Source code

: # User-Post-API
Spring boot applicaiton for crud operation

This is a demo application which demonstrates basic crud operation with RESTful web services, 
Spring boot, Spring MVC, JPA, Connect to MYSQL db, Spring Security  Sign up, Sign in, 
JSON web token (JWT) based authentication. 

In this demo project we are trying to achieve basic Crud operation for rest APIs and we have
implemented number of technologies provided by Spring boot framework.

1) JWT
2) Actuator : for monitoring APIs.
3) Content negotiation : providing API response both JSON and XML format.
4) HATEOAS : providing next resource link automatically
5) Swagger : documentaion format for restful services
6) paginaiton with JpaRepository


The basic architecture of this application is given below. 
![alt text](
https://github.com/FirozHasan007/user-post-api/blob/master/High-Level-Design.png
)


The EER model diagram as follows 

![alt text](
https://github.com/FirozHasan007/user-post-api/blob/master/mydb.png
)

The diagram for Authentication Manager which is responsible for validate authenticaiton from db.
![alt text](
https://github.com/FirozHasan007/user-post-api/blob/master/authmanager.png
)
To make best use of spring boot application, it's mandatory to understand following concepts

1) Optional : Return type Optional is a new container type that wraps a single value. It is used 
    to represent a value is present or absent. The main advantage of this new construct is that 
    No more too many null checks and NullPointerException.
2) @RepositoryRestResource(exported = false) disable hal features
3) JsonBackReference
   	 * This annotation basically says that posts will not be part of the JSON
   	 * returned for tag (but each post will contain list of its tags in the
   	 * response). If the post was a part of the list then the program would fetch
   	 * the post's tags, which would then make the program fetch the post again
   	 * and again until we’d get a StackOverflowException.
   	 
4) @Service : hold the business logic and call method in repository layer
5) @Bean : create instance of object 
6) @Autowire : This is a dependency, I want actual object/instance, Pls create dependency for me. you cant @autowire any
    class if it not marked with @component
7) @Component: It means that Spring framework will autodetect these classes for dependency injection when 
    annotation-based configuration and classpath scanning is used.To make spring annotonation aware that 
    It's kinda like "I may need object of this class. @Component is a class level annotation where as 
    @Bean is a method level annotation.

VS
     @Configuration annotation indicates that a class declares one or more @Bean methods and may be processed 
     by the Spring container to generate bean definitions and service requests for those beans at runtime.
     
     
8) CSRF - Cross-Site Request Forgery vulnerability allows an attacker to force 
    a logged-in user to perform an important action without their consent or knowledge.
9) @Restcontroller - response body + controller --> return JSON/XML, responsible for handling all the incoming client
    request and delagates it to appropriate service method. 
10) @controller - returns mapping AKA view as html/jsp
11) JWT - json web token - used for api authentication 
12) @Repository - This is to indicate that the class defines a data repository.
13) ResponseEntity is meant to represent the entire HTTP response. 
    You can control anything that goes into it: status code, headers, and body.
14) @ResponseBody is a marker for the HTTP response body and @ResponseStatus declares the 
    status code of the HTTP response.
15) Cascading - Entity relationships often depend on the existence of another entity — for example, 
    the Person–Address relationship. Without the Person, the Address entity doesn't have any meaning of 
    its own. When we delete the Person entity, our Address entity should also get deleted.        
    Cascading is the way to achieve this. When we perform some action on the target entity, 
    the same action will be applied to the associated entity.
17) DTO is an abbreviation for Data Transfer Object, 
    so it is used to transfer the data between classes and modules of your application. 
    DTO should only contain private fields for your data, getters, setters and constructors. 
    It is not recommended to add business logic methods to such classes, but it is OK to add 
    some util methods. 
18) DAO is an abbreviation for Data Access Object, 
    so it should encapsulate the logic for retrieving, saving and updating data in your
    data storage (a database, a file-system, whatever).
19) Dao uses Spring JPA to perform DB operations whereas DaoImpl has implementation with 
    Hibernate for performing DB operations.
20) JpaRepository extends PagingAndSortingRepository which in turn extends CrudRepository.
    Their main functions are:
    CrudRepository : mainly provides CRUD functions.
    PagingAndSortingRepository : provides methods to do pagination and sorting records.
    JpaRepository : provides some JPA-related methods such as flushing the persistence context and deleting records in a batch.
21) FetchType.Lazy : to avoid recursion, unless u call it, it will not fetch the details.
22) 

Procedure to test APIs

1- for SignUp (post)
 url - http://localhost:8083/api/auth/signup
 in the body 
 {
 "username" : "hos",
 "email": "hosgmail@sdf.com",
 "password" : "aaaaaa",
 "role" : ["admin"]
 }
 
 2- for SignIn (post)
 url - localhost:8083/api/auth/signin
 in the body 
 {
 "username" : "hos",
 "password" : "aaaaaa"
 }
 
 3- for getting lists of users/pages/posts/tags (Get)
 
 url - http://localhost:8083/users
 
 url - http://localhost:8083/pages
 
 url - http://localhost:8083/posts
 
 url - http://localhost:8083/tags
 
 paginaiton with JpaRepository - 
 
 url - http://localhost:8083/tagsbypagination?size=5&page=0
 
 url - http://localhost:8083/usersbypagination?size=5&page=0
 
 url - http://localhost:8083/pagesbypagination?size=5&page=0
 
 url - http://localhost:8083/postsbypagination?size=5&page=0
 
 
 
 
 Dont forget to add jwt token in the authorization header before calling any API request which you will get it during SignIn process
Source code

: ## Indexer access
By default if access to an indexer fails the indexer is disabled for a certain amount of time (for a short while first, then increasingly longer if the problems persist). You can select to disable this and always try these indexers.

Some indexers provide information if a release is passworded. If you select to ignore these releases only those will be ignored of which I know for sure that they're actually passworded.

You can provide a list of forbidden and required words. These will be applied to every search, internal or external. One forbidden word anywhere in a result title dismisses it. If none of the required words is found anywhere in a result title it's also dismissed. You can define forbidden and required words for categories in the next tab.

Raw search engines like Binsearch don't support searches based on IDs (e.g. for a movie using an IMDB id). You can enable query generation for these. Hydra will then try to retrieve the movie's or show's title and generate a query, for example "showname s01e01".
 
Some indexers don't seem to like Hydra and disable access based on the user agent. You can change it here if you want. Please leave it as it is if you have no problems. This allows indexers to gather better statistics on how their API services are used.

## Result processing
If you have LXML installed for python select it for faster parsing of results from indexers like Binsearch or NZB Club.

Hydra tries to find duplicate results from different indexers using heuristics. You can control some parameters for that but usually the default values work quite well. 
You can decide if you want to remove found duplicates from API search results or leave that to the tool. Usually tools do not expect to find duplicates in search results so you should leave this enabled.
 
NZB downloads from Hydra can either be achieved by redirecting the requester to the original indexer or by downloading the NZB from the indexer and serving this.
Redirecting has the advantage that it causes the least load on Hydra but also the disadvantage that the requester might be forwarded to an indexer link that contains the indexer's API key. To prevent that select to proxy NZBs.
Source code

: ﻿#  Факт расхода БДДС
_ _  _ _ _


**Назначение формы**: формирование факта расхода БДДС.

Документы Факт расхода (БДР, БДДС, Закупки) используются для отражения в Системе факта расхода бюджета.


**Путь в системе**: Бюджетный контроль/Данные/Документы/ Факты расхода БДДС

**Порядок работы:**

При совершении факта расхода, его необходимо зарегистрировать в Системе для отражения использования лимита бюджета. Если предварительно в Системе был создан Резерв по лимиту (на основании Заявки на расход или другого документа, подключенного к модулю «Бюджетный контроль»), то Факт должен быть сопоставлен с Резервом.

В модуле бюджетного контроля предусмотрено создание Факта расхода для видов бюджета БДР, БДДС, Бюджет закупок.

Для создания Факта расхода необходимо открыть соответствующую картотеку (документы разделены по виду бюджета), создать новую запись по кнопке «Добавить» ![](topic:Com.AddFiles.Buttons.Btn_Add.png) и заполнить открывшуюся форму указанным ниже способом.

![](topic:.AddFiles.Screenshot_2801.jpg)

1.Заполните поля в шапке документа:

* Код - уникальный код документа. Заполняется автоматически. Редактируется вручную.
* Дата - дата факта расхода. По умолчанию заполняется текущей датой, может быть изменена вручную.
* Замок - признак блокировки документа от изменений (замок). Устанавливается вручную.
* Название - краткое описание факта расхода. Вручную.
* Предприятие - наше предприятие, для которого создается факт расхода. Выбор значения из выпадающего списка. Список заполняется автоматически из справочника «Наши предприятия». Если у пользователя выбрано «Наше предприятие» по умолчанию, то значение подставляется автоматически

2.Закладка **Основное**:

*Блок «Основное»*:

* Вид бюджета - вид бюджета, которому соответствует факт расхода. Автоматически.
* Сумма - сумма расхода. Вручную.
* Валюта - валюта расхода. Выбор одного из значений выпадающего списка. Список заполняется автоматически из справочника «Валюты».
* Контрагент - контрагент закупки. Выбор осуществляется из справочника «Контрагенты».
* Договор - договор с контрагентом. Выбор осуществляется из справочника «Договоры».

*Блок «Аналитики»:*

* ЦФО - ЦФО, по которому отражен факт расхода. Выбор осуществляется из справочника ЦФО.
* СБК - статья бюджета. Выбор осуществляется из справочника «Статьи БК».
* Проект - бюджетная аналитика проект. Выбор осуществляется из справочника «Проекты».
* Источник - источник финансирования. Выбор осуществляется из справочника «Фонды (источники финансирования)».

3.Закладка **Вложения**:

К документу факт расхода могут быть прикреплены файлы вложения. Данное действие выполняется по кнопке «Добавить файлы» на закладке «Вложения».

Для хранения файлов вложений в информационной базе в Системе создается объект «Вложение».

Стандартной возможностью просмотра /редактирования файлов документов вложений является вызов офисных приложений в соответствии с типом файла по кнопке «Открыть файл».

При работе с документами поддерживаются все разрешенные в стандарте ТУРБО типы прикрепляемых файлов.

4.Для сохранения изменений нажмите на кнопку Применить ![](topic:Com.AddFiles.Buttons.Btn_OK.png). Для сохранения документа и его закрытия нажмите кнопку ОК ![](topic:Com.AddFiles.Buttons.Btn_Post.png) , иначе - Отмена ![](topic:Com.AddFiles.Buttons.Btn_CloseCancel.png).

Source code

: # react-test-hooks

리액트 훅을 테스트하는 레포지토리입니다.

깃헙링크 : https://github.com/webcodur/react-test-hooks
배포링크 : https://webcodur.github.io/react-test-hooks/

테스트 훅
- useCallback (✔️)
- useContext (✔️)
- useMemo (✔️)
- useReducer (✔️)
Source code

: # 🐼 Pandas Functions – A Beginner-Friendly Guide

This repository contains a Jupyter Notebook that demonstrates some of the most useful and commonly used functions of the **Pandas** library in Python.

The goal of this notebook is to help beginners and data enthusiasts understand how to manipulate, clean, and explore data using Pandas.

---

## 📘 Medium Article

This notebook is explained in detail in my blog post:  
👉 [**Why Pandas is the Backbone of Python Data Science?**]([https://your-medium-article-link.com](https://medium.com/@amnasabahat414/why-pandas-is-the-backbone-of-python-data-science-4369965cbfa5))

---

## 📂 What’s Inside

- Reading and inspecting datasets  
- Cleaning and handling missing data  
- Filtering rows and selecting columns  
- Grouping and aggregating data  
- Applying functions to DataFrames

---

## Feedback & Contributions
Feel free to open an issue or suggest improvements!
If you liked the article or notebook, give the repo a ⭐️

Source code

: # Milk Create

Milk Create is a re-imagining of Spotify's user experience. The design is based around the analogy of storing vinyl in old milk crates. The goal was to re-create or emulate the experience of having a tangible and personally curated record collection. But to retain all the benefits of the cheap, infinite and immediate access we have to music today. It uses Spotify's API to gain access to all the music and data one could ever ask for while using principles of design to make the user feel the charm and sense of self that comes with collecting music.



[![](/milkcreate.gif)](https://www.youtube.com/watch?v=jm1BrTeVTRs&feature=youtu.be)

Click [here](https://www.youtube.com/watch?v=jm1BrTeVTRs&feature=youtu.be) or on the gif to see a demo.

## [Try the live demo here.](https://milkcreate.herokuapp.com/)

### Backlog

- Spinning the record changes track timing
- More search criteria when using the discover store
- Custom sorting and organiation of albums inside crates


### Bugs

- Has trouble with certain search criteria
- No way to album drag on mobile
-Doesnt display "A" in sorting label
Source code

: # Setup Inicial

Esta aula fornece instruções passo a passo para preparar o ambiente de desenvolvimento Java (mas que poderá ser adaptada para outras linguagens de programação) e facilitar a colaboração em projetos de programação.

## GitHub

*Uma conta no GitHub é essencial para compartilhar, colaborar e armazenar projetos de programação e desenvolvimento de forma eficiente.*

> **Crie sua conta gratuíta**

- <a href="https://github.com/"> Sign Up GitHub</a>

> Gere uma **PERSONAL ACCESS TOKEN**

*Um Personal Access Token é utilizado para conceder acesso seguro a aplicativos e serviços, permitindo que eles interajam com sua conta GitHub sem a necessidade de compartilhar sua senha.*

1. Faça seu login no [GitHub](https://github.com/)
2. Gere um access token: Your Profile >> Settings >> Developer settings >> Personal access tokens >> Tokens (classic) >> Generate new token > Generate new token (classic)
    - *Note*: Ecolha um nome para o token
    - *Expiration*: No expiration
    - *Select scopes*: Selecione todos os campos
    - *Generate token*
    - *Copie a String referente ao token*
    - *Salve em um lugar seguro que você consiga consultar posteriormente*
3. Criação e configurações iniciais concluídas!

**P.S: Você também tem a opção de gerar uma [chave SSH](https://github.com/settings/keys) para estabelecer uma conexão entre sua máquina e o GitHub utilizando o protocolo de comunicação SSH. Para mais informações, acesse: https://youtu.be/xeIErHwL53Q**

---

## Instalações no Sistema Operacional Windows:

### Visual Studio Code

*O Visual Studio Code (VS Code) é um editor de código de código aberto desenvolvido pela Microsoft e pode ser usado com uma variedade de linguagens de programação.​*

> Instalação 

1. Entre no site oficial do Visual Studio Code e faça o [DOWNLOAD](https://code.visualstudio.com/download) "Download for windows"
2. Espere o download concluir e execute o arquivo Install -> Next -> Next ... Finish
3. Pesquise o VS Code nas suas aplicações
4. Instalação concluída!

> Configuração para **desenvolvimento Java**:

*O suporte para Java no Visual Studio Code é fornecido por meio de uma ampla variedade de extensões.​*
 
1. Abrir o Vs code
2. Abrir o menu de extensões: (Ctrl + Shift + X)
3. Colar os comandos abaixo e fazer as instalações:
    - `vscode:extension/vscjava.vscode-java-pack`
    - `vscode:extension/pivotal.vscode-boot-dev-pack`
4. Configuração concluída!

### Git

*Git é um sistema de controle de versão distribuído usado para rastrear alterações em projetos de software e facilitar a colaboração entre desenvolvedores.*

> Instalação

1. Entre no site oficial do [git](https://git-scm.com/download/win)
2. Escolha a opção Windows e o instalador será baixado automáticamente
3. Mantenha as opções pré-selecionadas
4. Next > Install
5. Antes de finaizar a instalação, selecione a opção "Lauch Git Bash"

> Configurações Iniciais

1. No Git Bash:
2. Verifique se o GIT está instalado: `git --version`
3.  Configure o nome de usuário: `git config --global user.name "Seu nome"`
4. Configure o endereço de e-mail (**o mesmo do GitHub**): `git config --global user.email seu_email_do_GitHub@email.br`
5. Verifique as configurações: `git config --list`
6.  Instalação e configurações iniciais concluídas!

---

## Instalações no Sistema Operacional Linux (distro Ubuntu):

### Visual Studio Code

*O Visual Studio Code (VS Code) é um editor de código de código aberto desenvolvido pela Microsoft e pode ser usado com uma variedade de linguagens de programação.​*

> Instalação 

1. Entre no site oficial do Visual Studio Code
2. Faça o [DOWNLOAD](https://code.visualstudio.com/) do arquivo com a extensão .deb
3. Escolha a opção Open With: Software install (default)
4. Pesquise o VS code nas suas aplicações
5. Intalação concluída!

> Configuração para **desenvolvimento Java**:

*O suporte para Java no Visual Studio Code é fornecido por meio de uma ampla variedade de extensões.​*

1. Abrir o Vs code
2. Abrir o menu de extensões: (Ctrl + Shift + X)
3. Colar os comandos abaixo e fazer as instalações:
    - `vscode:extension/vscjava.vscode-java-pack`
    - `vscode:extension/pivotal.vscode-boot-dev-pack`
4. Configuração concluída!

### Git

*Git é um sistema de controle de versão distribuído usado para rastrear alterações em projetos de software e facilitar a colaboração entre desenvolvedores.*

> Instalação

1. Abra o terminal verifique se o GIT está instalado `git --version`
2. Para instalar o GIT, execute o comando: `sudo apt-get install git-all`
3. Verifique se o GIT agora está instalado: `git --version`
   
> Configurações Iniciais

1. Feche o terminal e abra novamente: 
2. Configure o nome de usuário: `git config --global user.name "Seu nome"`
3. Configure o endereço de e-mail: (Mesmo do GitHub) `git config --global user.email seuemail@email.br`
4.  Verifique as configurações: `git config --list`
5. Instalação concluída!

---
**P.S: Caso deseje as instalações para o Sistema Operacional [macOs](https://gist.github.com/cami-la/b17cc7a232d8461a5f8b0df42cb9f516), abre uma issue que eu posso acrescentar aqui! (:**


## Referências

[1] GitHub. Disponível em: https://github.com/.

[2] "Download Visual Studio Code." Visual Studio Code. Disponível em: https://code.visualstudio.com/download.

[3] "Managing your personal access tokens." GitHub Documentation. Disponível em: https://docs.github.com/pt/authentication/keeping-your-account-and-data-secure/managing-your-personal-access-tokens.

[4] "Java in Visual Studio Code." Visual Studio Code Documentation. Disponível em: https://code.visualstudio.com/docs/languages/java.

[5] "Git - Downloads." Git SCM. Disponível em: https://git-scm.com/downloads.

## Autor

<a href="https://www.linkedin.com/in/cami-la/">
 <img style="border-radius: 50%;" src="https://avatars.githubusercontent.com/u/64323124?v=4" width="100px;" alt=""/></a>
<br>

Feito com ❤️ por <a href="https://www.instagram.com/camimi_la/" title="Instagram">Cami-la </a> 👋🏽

# # # #

| Directions for this task |
All that should be written out is the stretch of lines above between the one holding "Hydra tries to" and the one holding "You can decide", inclusive, exactly as given.

| Task answer |
Hydra tries to find duplicate results from different indexers using heuristics. You can control some parameters for that but usually the default values work quite well. 
You can decide if you want to remove found duplicates from API search results or leave that to the tool. Usually tools do not expect to find duplicates in search results so you should leave this enabled.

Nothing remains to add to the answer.